CAVA Restaurants and Net New CAVA Restaurant Openings
We define CAVA Restaurants to include all CAVA restaurants, including converted Zoes Kitchen locations and CAVA hybrid kitchens, that are open as of the end of the specified period. CAVA Restaurants exclude restaurants operating under license agreements and CAVA digital kitchens. As of April 16, 2023, we had one CAVA restaurant operating under a license agreement and ten CAVA digital kitchens.
We define Net New CAVA Restaurant Openings as new CAVA restaurant openings (including CAVA restaurants converted from a Zoes Kitchen location) during a specified reporting period, net of any permanent CAVA restaurant closures during the same period.
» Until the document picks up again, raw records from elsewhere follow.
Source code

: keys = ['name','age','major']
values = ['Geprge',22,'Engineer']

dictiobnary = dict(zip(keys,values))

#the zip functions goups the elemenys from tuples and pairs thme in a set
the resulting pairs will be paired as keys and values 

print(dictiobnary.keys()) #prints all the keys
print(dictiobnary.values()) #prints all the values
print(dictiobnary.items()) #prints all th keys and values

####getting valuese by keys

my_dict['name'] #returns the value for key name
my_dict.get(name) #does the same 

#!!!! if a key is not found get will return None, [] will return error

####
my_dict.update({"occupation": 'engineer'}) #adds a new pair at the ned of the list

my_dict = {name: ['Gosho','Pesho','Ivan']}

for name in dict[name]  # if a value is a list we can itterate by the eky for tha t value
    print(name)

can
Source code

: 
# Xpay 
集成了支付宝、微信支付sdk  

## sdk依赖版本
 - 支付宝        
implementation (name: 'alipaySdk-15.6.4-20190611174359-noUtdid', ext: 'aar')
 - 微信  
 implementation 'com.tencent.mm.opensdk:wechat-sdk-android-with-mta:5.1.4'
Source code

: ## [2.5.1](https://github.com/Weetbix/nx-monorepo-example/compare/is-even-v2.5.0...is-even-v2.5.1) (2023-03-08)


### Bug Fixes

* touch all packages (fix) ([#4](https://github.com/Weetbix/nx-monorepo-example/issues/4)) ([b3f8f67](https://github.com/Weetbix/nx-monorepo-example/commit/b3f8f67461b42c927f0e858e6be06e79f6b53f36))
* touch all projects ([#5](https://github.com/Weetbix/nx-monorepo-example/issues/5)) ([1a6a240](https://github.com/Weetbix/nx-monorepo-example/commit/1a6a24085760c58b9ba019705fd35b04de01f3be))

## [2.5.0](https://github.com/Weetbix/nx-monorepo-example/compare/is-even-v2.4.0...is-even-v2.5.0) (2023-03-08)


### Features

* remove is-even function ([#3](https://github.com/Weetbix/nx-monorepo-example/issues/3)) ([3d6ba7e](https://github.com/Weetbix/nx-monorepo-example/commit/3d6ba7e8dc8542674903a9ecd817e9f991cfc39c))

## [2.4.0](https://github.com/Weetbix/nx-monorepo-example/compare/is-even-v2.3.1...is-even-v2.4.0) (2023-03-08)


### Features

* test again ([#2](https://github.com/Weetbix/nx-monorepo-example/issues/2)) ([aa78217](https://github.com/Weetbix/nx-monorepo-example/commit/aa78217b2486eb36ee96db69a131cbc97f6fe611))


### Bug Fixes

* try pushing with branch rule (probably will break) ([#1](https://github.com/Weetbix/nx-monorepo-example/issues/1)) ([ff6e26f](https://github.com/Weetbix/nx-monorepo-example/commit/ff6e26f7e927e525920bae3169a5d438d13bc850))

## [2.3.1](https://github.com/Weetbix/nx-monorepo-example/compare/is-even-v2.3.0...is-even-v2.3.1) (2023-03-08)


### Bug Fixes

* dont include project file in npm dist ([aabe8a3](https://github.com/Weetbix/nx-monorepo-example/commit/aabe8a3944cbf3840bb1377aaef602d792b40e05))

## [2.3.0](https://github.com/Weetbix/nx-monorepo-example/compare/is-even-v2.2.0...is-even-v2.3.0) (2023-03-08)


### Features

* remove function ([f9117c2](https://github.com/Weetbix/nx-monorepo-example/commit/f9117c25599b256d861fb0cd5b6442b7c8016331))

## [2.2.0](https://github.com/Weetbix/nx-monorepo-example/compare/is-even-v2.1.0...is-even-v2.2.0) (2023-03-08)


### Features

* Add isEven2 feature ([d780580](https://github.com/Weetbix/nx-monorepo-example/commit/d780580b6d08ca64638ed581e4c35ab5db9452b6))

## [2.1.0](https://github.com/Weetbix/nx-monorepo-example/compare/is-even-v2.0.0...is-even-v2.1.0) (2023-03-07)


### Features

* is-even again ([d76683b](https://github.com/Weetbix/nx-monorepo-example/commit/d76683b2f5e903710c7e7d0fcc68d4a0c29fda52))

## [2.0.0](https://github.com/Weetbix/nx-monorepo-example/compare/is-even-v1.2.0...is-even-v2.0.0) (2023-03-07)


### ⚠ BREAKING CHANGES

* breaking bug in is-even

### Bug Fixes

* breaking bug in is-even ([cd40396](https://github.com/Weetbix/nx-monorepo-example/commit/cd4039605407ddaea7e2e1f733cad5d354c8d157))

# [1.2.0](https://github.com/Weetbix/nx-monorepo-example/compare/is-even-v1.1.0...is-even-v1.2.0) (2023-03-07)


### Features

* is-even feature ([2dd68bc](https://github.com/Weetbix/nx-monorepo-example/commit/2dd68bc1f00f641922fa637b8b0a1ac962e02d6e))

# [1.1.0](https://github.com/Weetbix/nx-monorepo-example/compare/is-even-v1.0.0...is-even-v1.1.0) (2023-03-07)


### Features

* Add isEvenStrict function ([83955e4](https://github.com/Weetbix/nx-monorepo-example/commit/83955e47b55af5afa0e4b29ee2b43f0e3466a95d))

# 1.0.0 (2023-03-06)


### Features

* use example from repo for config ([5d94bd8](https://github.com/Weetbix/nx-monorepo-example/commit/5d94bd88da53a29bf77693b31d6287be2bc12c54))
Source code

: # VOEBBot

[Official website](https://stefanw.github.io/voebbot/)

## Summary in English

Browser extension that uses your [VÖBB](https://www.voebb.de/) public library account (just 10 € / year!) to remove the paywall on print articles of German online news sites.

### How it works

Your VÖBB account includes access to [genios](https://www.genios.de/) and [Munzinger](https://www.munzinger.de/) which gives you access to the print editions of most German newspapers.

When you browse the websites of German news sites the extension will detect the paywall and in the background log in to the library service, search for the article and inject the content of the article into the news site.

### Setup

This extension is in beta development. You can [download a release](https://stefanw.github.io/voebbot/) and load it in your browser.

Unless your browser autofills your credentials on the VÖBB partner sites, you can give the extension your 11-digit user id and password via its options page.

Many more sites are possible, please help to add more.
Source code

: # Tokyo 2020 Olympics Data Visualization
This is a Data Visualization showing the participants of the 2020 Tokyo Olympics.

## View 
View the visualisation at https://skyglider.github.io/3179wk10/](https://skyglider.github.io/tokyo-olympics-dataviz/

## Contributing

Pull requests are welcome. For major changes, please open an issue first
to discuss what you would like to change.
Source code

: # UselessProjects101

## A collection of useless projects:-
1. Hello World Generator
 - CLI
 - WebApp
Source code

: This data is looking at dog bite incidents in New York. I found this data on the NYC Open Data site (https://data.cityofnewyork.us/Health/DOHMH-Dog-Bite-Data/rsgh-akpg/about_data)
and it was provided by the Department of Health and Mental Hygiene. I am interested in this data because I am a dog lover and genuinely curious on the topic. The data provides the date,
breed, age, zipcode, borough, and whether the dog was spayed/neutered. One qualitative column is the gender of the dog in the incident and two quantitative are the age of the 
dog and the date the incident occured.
We use CAVA Restaurants and Net New CAVA Restaurant Openings to assess and track the growth of our base of CAVA restaurants as it generally positively correlates to the growth of our business and CAVA revenue.
The following table details CAVA restaurant unit data for the periods indicated.
Sixteen Weeks EndedFiscal
April 16, 2023April 17, 202220222021
CAVA Restaurants
Beginning of period237 164 164 104 
New CAVA restaurant openings, including converted Zoes Kitchen locations27 13 74 59 
Re-opening from temporary closure due to COVID-19— — — 
Permanent closure(1)— (1)— 
End of period263 177 237 164 
CAVA Digital Revenue Mix
CAVA Digital Revenue Mix represents the portion of CAVA revenue related to digital orders as a percentage of total CAVA revenue. Digital orders include orders fulfilled through third-party marketplace and native delivery and digital order pick-up. We use CAVA Digital Revenue Mix to evaluate and track the effectiveness of our coordinated digital infrastructure and network of delivery partners. We charge increased prices for delivery orders to account for the delivery fees and commissions payable by us to our third-party delivery partners and therefore are generally agnostic between in-restaurant and digital sales, as it relates to profitability.
Adjusted EBITDA and Adjusted EBITDA Margin
Adjusted EBITDA is net income (loss) adjusted to exclude interest expense (income), net, provision for (benefit from) income taxes, and depreciation and amortization, further adjusted to exclude equity-based compensation, other income, net, impairment and asset disposal costs, and restructuring and other costs. Adjusted EBITDA Margin is Adjusted EBITDA as a percentage of revenue. We use Adjusted EBITDA and Adjusted EBITDA Margin to supplement GAAP measures of performance in the evaluation of the effectiveness of our business strategies, to make budgeting decisions, and to compare our performance against that of other peer companies using similar measures. See “—Non-GAAP Financial Measures” below for a reconciliation of Adjusted EBITDA to net loss.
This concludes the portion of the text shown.